▶ _Activity_:
The answer is every line of the records that holds the word "dvarepsilon", copied in full.

(Saved data entries)
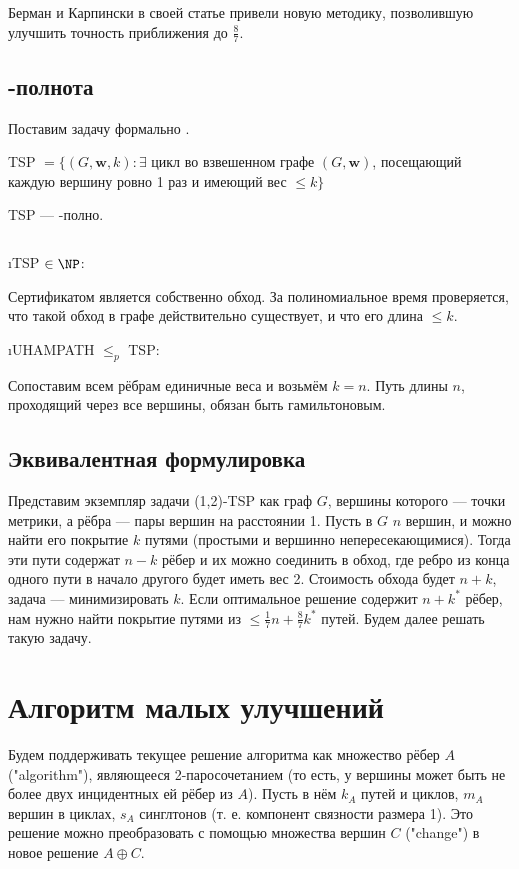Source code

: Берман и Карпински в своей статье \cite{BK06} привели новую методику, позволившую улучшить точность приближения до $\frac{8}{7}$.

\subsection{\NP-полнота}
Поставим задачу формально .

TSP $= \{ (G, \mathbf{w}, k): \exists$ цикл во взвешенном графе $(G, \mathbf{w})$, посещающий каждую вершину ровно 1 раз и имеющий вес $\le k \}$

\begin{theorem}
	TSP --- \NP-полно.
\end{theorem}
\begin{Proof}
 $ $
 
 \begin{itemize}
  \i TSP $\in \NP$\cite{BA09}:
 
  Сертификатом является собственно обход. За полиномиальное время проверяется, что такой обход в графе действительно существует, и что его длина $\le k$.
 
  \i UHAMPATH $\le_p$ TSP: \cite{M17}
 
  Сопоставим всем рёбрам единичные веса и возьмём $k = n$. Путь длины $n$, проходящий через все вершины, обязан быть гамильтоновым.
 \end{itemize}
\end{Proof}

\subsection{Эквивалентная формулировка}
Представим экземпляр задачи (1,2)-TSP как граф $G$, вершины которого --- точки метрики, а рёбра --- пары вершин на расстоянии 1. Пусть в $G$ $n$ вершин, и можно найти его покрытие $k$ путями (простыми и вершинно непересекающимися). Тогда эти пути содержат $n-k$ рёбер и их можно соединить в обход, где ребро из конца одного пути в начало другого будет иметь вес 2. Стоимость обхода будет $n+k$, задача --- минимизировать $k$. Если оптимальное решение содержит $n+k^*$ рёбер, нам нужно найти покрытие путями из $\le \frac{1}{7}n+\frac{8}{7}k^*$ путей. Будем далее решать такую задачу.

\section{Алгоритм малых улучшений}
Будем поддерживать текущее решение алгоритма как множество рёбер $A$ ("algorithm"), являющееся 2-паросочетанием (то есть, у вершины может быть не более двух инцидентных ей рёбер из $A$). Пусть в нём $k_A$ путей и циклов, $m_A$ вершин в циклах, $s_A$ синглтонов (т. е. компонент связности размера 1). Это решение можно преобразовать с помощью множества вершин $C$ ("change") в новое решение $A \oplus C$. 

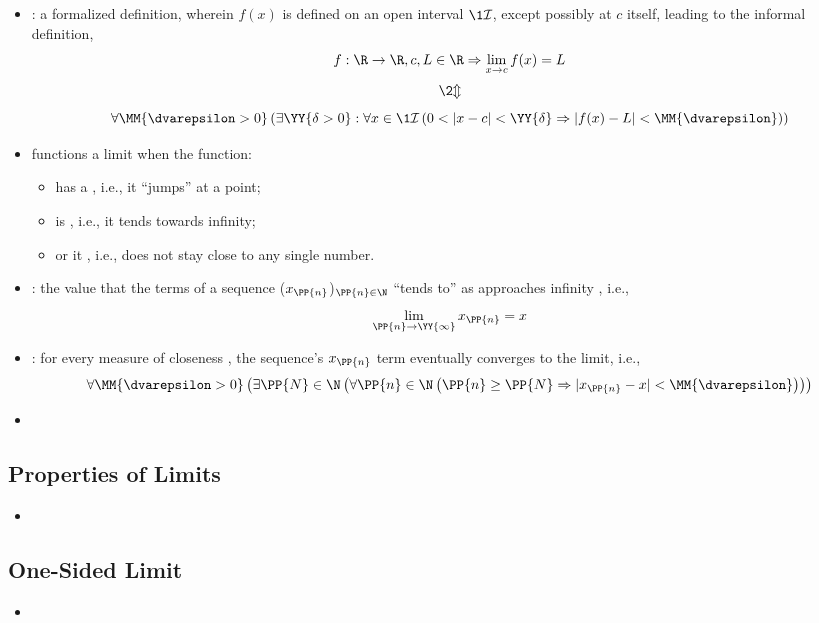 \begin{itemize}
\begin{itemize}
 \item {}: a formalized
   definition, wherein \(f(x)\) is defined on an open interval
   \(\1{\mathcal{I}}\), except possibly at \(c\) itself, leading to the
   informal definition, 
   \[
    f : \R \to \R, c,L \in \R \Rightarrow \lim_{x \to c} f(x) = L
  \]\vspace{-24pt}
   \[
    \2{\Updownarrow}
   \]
   \[
     \forall \MM{\dvarepsilon > 0} \left(
       \exists \YY{\delta > 0} : \forall x \in \1{\mathcal{I}} \left(
        0 < |x-c| < \YY{\delta} \Rightarrow |f(x)-L| < \MM{\dvarepsilon}
        \right)
      \right)
   \]
  \item functions  a limit when the function:
    \begin{itemize}
      \item has a , i.e., it ``jumps'' at a point;
      \item is , i.e., it tends towards infinity;
      \item or it , i.e., does not stay close to any single number.
    \end{itemize}

  \item {}: the value that the terms of a sequence
    (\(x_\PP{n}\))\(_{\PP{n} \in \N}\) ``tends to''  as 
    approaches infinity , i.e.,
    \[
      \lim_{\PP{n} \to \YY{\infty}} x_\PP{n} = x
    \]
    \item {}: for every measure of
      closeness \MM{\( \varepsilon\)}, the sequence's \( x_\PP{n}\) term eventually
      converges to the limit, i.e.,
      \[
        \forall \MM{ \dvarepsilon > 0} \left(
          \exists \PP{N} \in \N \left(
            \forall\PP{n} \in \N \left(
              \PP{n} \ge \PP{N} \Rightarrow |x_\PP{n} - x| < \MM{ \dvarepsilon}
            \right)
          \right)
        \right)
      \]
      \item

  \end{itemize}


  \subsection{Properties of Limits}
  \begin{itemize}
    \item
  \end{itemize}

  \subsection{One-Sided Limit}
  \begin{itemize}
    \item
  \end{itemize}
\end{itemize}

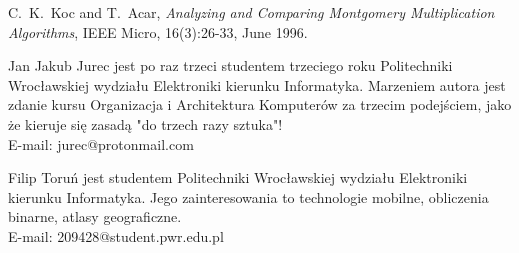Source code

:\documentclass[10pt,journal,compsoc]{IEEEtran}
\begin{document}
\begin{thebibliography}{1}

C.~K.~Koc and T.~Acar, \emph{Analyzing and Comparing Montgomery Multiplication Algorithms}, IEEE Micro, 16(3):26-33, June 1996.

\end{thebibliography}
\begin{IEEEbiography}{Jan Jakub Jurec} jest po raz trzeci studentem trzeciego roku Politechniki Wrocławskiej wydziału Elektroniki kierunku Informatyka. Marzeniem autora jest zdanie kursu Organizacja i Architektura Komputerów za trzecim podejściem, jako że kieruje się zasadą "do trzech razy sztuka"! \\
E-mail: jurec@protonmail.com
\end{IEEEbiography}


\begin{IEEEbiography}{Filip Toruń}
jest studentem Politechniki Wrocławskiej wydziału Elektroniki kierunku Informatyka. Jego zainteresowania to technologie mobilne, obliczenia binarne, atlasy geograficzne.\\
E-mail: 209428@student.pwr.edu.pl
\end{IEEEbiography}

\vfill
\end{document}
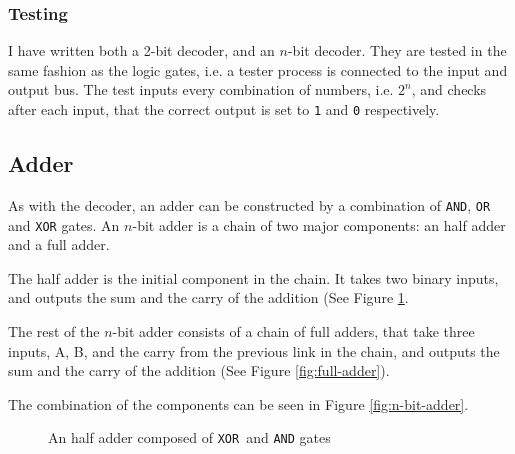 \subsubsection{Testing}
I have written both a 2-bit decoder, and an $n$-bit decoder. They are tested in
the same fashion as the logic gates, i.e. a tester process is connected to the
input and output bus. The test inputs every combination of numbers, i.e. $2^n$,
and checks after each input, that the correct output is set to \texttt{1} and
\texttt{0} respectively.

\subsection{Adder}
As with the decoder, an adder can be constructed by a combination of
\texttt{AND}, \texttt{OR} and \texttt{XOR} gates. An $n$-bit adder is a chain
of two major components: an half adder and a full adder.

The half adder is the initial component in the chain. It takes two binary
inputs, and outputs the sum and the carry of the addition (See Figure
\ref{fig:half-adder}.

The rest of the $n$-bit adder consists of a chain of full adders, that take
three inputs, A, B, and the carry from the previous link in the chain, and
outputs the sum and the carry of the addition (See Figure
\ref{fig:full-adder}).

The combination of the components can be seen in Figure \ref{fig:n-bit-adder}.


\begin{figure}
    \centering
    \caption{An half adder composed of \texttt{XOR} and \texttt{AND} gates}
    \label{fig:half-adder}
\end{figure}

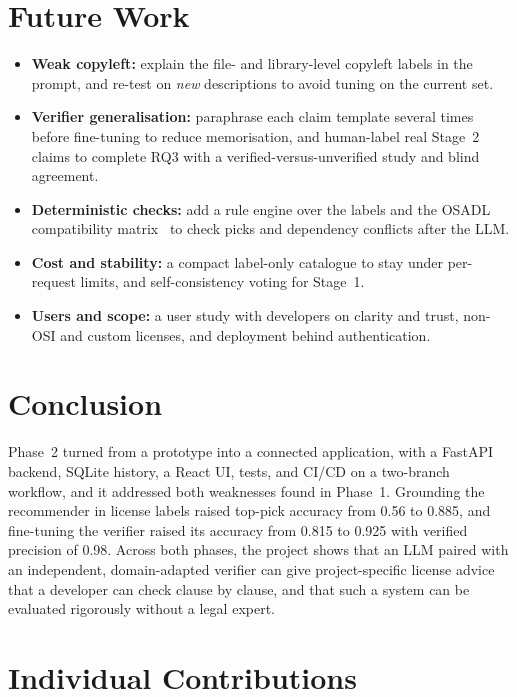 \section{Future Work}
\label{s:future}

\begin{itemize}
    \item \textbf{Weak copyleft:} explain the file- and library-level copyleft labels in the prompt, and re-test on \emph{new} descriptions to avoid tuning on the current set.
    \item \textbf{Verifier generalisation:} paraphrase each claim template several times before fine-tuning to reduce memorisation, and human-label real Stage~2 claims to complete RQ3 with a verified-versus-unverified study and blind agreement.
    \item \textbf{Deterministic checks:} add a rule engine over the labels and the OSADL compatibility matrix~\cite{osadl} to check picks and dependency conflicts after the LLM.
    \item \textbf{Cost and stability:} a compact label-only catalogue to stay under per-request limits, and self-consistency voting for Stage~1.
    \item \textbf{Users and scope:} a user study with developers on clarity and trust, non-OSI and custom licenses, and deployment behind authentication.
\end{itemize}

\section{Conclusion}
\label{s:conclusion}

Phase~2 turned \sys{} from a prototype into a connected application, with a FastAPI backend, SQLite history, a React UI, tests, and CI/CD on a two-branch workflow, and it addressed both weaknesses found in Phase~1. Grounding the recommender in license labels raised top-pick accuracy from 0.56 to 0.885, and fine-tuning the verifier raised its accuracy from 0.815 to 0.925 with verified precision of 0.98. Across both phases, the project shows that an LLM paired with an independent, domain-adapted verifier can give project-specific license advice that a developer can check clause by clause, and that such a system can be evaluated rigorously without a legal expert.

\section*{Individual Contributions}
\\
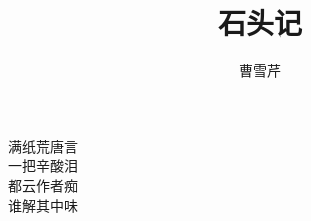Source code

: \documentclass[12pt]{article}
\title{石头记}
\author{曹雪芹}
\date{}
\begin{document}
\maketitle

\begin{center}
满纸荒唐言\\
一把辛酸泪\\
都云作者痴\\
谁解其中味\\
\end{center}
\end{document}
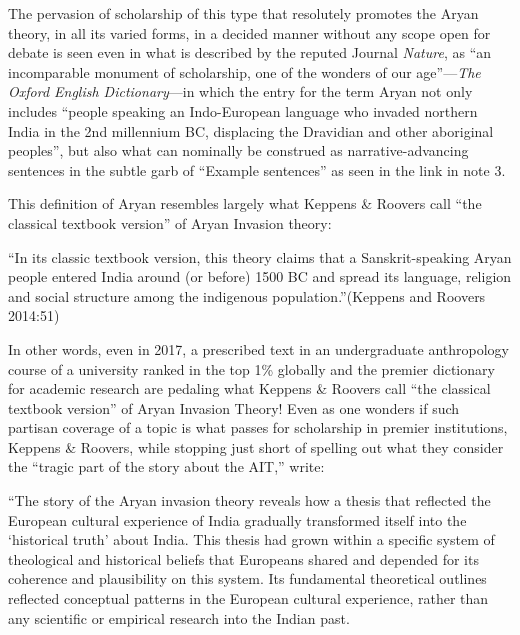 The pervasion of scholarship of this type that resolutely promotes the Aryan theory, in all its varied forms, in a decided manner without any scope open for debate is seen even in what is described by the reputed Journal \textit{Nature}, as “an incomparable monument of scholarship, one of the wonders of our age”—\textit{The Oxford English Dictionary}—in which the entry for the term Aryan not only includes “people speaking an Indo-European language who invaded northern India in the 2nd millennium BC, displacing the Dravidian and other aboriginal peoples”, but also what can nominally be construed as narrative-advancing sentences in the subtle garb of “Example sentences” as seen in the link in note 3.

\vskip 4pt

This definition of Aryan resembles largely what Keppens \& Roovers call “the classical textbook version” of Aryan Invasion theory:

\vskip 4pt

\begin{myquote}
“In its classic textbook version, this theory claims that a Sanskrit-speaking Aryan people entered India around (or before) 1500 BC and spread its language, religion and social structure among the indigenous population.”\hfill (Keppens and Roovers 2014:51)
\end{myquote}

\vskip 4pt

In other words, even in 2017, a prescribed text in an undergraduate anthropology course of a university ranked in the top 1\% globally and the premier dictionary for academic research are pedaling what Keppens \& Roovers call “the classical textbook version” of Aryan Invasion Theory! Even as one wonders if such partisan coverage of a topic is what passes for scholarship in premier institutions, Keppens \& Roovers, while stopping just short of spelling out what they consider the “tragic part of the story about the AIT,” write:

\begin{myquote}
“The story of the Aryan invasion theory reveals how a thesis that reflected the European cultural experience of India gradually transformed itself into the ‘historical truth’ about India. This thesis had grown within a specific system of theological and historical beliefs that Europeans shared and depended for its coherence and plausibility on this system. Its fundamental theoretical outlines reflected conceptual patterns in the European cultural experience, rather than any scientific or empirical research into the Indian past.
\end{myquote}

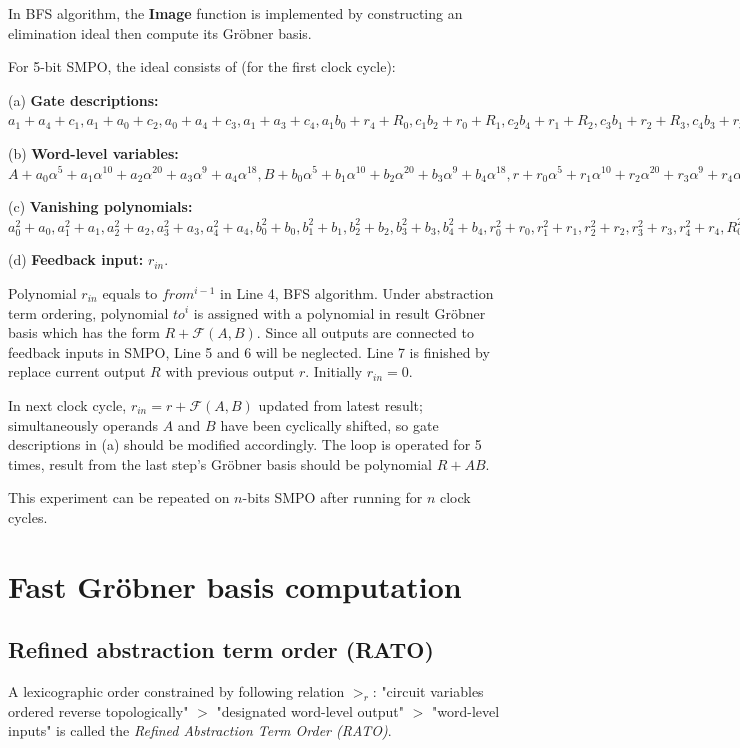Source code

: In BFS algorithm, the \textbf{Image} function is implemented by constructing an elimination ideal then 
compute its Gr\"obner basis. 
\begin{Example}
\label{ex:SMPO}
For 5-bit SMPO, the ideal consists of (for the first clock cycle):

(a) {\bf Gate descriptions:}
$a_1+a_4+c_1, a_1+a_0+c_2, a_0+a_4+c_3, a_1+a_3+c_4,
		  a_1b_0+r_4+R_0, c_1b_2+r_0+R_1, c_2b_4+r_1+R_2, c_3b_1+r_2+R_3, c_4b_3+r_3+R_4;$
		  
(b) {\bf Word-level variables:}
$A+a_0\alpha^5+a_1\alpha^{10}+a_2\alpha^{20}+a_3\alpha^9+a_4\alpha^{18},
		  B+b_0\alpha^5+b_1\alpha^{10}+b_2\alpha^{20}+b_3\alpha^9+b_4\alpha^{18},
		  r+r_0\alpha^5+r_1\alpha^{10}+r_2\alpha^{20}+r_3\alpha^9+r_4\alpha^{18},
		  R+R_0\alpha^5+R_1\alpha^{10}+R_2\alpha^{20}+R_3\alpha^9+R_4\alpha^{18};$
		  
(c) {\bf Vanishing polynomials:}
		 $ a_0^2+a_0, a_1^2+a_1, a_2^2+a_2, a_3^2+a_3, a_4^2+a_4,
		  b_0^2+b_0, b_1^2+b_1, b_2^2+b_2, b_3^2+b_3, b_4^2+b_4,
		  r_0^2+r_0, r_1^2+r_1, r_2^2+r_2, r_3^2+r_3, r_4^2+r_4,
		  R_0^2+R_0, R_1^2+R_1, R_2^2+R_2, R_3^2+R_3, R_4^2+R_4,
		  c_1^2+c_1, c_2^2+c_2, c_3^2+c_3, c_4^2+c_4,
		  A^{32}+A, B^{32}+B, r^{32}+r, R^{32}+R;$
		  
(d)	{\bf Feedback input:}	  $r_{in}$.

Polynomial $r_{in}$ equals to $from^{i-1}$ in Line 4, BFS algorithm. Under abstraction term ordering,
polynomial $to^i$ is assigned with a polynomial in result Gr\"obner basis which has the form $R + \mathcal{F}(A,B)$. 
Since all outputs are connected to feedback inputs
in SMPO, Line 5 and 6 will be neglected. Line 7 is finished by replace current output $R$ with previous 
output $r$. Initially $r_{in} = 0$.

In next clock cycle, $r_{in} = r + \mathcal{F}(A,B)$ updated from latest result; simultaneously operands
$A$ and $B$ have been cyclically shifted, so gate descriptions in (a) should be modified accordingly. The 
loop is operated for 5 times, result from the last step's Gr\"obner basis should be polynomial $R + AB$.
\end{Example}

This experiment can be repeated on $n$-bits SMPO after running for $n$ clock cycles.

\section{Fast Gr\"obner basis computation}
\subsection{Refined abstraction term order (RATO)}
A lexicographic order constrained by following relation $>_{r}$: "circuit variables ordered reverse topologically" $>$ 
"designated word-level output" $>$ "word-level inputs" is called the \emph{Refined Abstraction Term Order (RATO)}.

▶ _Result for this exercise_:
     \forall \MM{\dvarepsilon > 0} \left(
        0 < |x-c| < \YY{\delta} \Rightarrow |f(x)-L| < \MM{\dvarepsilon}
        \forall \MM{ \dvarepsilon > 0} \left(
              \PP{n} \ge \PP{N} \Rightarrow |x_\PP{n} - x| < \MM{ \dvarepsilon}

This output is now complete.